(Source texts of formatted documents)
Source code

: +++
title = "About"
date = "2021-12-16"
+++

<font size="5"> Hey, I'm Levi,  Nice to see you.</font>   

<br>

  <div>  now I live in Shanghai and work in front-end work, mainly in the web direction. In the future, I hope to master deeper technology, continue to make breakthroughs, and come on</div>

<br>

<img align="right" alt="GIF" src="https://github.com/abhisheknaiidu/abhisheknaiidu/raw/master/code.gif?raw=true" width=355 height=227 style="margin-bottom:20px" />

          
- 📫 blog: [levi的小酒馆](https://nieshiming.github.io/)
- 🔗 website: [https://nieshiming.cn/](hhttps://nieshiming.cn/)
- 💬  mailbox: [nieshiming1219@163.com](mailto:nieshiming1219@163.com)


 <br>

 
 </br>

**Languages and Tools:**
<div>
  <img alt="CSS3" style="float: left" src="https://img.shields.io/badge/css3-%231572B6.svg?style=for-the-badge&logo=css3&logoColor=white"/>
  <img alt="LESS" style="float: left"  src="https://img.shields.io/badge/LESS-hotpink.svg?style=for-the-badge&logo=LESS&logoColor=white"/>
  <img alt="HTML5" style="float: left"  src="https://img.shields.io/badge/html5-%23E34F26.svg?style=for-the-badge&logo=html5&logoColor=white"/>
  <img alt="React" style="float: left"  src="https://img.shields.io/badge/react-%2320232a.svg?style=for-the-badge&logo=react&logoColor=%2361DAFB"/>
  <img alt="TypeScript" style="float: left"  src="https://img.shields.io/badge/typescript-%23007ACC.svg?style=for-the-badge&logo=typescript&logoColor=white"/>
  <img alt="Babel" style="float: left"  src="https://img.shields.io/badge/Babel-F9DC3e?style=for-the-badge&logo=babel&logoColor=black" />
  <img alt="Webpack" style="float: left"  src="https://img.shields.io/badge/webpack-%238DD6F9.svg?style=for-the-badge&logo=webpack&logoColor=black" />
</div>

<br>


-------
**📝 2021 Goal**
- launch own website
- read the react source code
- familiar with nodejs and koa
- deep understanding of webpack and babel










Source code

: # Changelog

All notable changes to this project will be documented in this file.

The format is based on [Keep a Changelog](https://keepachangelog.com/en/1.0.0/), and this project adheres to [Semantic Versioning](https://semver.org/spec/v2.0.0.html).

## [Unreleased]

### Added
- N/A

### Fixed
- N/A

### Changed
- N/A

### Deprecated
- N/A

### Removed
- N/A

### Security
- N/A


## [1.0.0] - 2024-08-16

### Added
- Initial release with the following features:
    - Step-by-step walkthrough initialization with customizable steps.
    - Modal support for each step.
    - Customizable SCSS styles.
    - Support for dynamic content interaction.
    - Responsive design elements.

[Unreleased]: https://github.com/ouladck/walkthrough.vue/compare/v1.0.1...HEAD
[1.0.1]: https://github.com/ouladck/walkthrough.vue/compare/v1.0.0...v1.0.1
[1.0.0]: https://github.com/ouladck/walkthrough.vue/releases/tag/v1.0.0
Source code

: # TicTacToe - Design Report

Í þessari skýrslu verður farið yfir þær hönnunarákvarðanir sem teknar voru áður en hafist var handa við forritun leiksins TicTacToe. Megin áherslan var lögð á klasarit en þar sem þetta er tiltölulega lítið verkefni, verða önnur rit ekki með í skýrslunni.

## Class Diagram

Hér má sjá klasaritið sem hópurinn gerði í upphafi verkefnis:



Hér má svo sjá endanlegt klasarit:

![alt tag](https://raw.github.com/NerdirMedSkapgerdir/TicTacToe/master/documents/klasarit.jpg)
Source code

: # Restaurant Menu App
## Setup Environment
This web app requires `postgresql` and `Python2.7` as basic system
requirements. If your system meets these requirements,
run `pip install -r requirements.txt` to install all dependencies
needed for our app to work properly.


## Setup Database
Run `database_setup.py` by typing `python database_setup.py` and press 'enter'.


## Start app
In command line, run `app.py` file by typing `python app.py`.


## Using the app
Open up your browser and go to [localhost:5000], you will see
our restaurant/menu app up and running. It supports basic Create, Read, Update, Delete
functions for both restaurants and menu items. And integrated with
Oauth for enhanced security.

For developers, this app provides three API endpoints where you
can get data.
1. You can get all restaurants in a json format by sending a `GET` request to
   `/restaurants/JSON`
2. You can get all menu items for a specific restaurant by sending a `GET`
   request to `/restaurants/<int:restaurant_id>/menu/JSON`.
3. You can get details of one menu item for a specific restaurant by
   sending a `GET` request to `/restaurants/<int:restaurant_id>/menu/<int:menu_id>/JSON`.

*Task*:
Which lines in the data above hold the string "ouladck"? Show each one.

*Response area*:
[Unreleased]: https://github.com/ouladck/walkthrough.vue/compare/v1.0.1...HEAD
[1.0.1]: https://github.com/ouladck/walkthrough.vue/compare/v1.0.0...v1.0.1
[1.0.0]: https://github.com/ouladck/walkthrough.vue/releases/tag/v1.0.0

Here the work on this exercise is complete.